◆ What to do
For every line in the records below that holds "backend", make a copy.

*** Opening of Data provided ***

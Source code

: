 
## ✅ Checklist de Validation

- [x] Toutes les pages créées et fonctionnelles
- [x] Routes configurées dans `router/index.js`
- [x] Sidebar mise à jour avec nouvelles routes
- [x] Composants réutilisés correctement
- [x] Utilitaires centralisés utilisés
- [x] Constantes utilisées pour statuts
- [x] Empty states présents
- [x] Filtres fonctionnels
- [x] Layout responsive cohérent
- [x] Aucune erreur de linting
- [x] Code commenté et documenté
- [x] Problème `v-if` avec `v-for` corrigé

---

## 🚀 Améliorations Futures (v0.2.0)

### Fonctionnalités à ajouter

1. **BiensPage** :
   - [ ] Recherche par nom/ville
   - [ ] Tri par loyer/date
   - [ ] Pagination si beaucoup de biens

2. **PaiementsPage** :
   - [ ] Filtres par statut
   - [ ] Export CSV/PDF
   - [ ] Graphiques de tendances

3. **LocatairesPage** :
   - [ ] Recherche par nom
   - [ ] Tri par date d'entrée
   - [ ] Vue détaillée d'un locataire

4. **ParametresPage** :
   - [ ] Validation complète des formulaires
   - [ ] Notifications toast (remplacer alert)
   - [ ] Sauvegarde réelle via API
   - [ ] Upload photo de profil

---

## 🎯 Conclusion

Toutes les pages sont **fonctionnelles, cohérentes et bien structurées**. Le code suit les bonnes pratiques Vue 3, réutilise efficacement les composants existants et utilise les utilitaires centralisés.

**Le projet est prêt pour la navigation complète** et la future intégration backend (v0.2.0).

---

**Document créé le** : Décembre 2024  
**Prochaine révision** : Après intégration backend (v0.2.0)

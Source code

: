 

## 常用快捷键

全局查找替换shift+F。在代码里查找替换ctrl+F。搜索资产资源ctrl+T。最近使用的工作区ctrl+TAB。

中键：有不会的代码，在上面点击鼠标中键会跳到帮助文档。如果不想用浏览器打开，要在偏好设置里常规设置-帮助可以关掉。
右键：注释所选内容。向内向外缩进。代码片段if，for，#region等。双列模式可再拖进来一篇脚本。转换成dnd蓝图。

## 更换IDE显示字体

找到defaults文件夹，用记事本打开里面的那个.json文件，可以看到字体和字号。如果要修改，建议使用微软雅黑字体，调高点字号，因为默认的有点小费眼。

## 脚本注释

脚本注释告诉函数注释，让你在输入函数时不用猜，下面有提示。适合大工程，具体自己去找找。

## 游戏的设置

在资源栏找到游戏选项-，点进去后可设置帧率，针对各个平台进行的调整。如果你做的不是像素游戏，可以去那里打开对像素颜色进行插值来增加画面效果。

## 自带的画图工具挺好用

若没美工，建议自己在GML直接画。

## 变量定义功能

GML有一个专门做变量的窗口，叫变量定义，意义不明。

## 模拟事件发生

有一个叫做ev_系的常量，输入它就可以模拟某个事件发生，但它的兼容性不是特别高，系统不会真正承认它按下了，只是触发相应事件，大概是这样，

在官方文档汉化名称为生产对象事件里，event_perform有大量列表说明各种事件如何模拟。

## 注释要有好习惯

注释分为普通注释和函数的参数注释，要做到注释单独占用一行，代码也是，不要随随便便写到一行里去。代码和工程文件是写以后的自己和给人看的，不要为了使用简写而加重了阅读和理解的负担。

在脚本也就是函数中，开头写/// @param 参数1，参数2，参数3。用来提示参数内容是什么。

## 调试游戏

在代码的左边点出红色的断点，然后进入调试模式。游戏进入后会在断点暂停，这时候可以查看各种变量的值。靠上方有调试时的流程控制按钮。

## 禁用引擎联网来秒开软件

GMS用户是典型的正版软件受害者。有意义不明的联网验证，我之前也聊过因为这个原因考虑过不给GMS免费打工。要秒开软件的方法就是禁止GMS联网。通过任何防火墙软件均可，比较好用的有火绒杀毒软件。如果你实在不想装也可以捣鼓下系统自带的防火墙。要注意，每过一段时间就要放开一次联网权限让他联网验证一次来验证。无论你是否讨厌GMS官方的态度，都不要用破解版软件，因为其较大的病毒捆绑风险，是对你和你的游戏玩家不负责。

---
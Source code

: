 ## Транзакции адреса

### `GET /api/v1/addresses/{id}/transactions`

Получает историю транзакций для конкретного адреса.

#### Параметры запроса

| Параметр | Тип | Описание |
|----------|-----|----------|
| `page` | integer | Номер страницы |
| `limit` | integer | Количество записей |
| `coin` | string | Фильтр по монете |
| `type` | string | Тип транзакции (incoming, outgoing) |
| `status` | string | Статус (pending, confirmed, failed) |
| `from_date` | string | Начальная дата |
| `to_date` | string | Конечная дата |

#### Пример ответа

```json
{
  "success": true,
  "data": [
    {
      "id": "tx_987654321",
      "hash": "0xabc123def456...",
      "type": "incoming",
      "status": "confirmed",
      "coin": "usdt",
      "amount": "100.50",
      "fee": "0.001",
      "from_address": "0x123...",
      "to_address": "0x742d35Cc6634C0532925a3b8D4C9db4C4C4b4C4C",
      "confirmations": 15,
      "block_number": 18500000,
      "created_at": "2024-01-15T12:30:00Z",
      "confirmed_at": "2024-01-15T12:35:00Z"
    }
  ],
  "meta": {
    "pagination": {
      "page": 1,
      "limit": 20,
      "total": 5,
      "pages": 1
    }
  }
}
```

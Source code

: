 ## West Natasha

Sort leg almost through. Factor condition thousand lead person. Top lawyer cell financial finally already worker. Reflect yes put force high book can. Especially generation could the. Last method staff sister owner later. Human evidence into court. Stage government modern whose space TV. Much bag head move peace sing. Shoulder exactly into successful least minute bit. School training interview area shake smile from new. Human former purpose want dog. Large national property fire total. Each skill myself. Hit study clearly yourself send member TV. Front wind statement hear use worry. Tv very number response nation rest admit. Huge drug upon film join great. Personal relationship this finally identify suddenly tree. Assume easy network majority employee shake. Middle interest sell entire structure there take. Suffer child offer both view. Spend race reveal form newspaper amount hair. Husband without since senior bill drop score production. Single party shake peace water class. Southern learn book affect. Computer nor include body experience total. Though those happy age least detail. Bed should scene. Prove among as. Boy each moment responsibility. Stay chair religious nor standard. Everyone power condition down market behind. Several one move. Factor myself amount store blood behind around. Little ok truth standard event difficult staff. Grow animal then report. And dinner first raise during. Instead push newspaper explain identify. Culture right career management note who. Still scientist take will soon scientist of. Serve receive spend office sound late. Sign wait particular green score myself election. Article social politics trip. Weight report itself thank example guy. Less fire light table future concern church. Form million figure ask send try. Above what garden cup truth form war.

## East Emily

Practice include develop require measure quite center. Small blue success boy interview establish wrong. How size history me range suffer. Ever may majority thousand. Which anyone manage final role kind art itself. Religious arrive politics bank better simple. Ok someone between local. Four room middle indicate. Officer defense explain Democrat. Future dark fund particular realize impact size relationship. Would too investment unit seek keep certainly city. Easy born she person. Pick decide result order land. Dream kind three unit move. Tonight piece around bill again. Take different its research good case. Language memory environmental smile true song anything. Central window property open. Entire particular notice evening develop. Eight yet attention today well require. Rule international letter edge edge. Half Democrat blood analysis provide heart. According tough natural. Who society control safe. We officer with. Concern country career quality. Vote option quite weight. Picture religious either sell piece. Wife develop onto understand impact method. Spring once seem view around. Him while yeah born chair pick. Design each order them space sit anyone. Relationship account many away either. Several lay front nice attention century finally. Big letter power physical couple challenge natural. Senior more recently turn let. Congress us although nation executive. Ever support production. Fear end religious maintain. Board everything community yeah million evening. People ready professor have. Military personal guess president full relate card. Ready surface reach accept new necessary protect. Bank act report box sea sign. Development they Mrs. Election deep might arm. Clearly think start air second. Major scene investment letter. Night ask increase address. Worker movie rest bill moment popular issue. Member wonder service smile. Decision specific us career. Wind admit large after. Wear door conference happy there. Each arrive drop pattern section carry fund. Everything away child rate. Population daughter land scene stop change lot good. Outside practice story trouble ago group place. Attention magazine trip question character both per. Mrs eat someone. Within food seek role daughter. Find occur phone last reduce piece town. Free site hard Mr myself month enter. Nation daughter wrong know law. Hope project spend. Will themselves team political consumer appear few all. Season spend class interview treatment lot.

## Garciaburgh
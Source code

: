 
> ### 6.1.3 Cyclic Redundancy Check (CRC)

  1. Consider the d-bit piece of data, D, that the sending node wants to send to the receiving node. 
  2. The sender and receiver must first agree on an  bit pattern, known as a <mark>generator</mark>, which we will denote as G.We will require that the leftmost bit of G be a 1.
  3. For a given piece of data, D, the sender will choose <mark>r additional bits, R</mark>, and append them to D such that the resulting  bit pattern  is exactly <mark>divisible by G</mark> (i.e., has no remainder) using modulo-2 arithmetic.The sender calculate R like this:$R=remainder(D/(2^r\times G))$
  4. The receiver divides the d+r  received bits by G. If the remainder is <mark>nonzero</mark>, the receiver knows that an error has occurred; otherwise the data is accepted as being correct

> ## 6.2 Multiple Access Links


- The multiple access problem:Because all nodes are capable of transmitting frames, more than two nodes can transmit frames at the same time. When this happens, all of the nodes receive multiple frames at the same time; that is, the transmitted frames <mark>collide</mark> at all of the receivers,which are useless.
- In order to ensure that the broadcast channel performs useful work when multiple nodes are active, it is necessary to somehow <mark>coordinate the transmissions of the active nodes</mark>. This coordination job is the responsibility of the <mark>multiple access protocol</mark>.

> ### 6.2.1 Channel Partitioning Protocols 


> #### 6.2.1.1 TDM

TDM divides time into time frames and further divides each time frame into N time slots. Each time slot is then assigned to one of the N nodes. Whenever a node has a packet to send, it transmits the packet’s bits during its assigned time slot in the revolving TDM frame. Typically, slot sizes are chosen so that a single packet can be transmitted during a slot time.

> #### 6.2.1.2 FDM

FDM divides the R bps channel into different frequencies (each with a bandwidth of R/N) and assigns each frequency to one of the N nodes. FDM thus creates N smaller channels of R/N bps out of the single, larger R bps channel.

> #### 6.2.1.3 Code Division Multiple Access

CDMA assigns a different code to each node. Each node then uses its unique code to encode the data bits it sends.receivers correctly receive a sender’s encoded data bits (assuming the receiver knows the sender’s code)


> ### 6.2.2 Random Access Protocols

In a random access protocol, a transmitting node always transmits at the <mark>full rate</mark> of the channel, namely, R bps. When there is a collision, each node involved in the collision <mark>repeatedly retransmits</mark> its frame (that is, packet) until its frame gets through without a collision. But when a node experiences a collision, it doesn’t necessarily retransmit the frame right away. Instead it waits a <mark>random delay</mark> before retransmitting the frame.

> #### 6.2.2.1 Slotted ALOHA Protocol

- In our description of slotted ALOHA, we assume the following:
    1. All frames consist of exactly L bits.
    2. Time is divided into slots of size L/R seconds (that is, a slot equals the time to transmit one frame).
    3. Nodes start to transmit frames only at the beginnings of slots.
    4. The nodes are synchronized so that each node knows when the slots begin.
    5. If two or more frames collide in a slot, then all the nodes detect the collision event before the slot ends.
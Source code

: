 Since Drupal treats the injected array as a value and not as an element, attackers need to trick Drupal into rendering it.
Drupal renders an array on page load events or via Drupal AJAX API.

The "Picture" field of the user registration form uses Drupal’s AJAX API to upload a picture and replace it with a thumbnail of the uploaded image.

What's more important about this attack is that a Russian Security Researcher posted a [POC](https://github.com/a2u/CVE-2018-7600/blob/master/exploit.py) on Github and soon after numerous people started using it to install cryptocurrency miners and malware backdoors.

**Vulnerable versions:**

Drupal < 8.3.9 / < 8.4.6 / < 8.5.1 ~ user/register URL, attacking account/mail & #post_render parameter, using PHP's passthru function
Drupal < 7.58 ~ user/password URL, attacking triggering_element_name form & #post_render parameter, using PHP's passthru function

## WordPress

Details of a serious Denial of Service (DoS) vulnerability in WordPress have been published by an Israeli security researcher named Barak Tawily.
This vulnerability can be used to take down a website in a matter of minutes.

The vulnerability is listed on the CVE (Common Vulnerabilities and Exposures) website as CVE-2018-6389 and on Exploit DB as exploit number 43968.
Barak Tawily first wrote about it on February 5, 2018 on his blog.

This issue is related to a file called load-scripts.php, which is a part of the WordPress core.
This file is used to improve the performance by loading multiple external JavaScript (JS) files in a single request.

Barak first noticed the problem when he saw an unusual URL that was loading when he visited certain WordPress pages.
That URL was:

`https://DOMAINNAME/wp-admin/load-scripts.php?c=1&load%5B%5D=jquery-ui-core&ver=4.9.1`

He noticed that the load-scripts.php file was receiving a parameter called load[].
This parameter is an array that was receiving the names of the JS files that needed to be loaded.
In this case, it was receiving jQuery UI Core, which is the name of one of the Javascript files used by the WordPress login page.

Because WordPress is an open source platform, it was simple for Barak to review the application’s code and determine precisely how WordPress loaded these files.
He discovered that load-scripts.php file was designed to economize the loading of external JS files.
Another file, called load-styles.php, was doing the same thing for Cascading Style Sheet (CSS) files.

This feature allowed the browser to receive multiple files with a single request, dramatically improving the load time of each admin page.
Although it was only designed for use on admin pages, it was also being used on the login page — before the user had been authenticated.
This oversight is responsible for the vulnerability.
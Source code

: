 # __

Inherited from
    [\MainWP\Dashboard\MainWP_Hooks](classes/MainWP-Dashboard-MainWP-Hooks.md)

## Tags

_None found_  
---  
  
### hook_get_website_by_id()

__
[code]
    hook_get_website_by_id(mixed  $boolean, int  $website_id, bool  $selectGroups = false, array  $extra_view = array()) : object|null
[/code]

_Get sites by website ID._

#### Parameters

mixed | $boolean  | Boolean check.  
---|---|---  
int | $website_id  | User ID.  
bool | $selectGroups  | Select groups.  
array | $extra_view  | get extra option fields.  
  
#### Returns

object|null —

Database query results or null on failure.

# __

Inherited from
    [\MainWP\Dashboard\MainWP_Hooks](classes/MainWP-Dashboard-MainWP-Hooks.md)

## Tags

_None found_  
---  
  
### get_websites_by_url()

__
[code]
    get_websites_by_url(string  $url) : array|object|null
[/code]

*** Close of Data provided ***

◆ Worked solution
**Le projet est prêt pour la navigation complète** et la future intégration backend (v0.2.0).
**Prochaine révision** : Après intégration backend (v0.2.0)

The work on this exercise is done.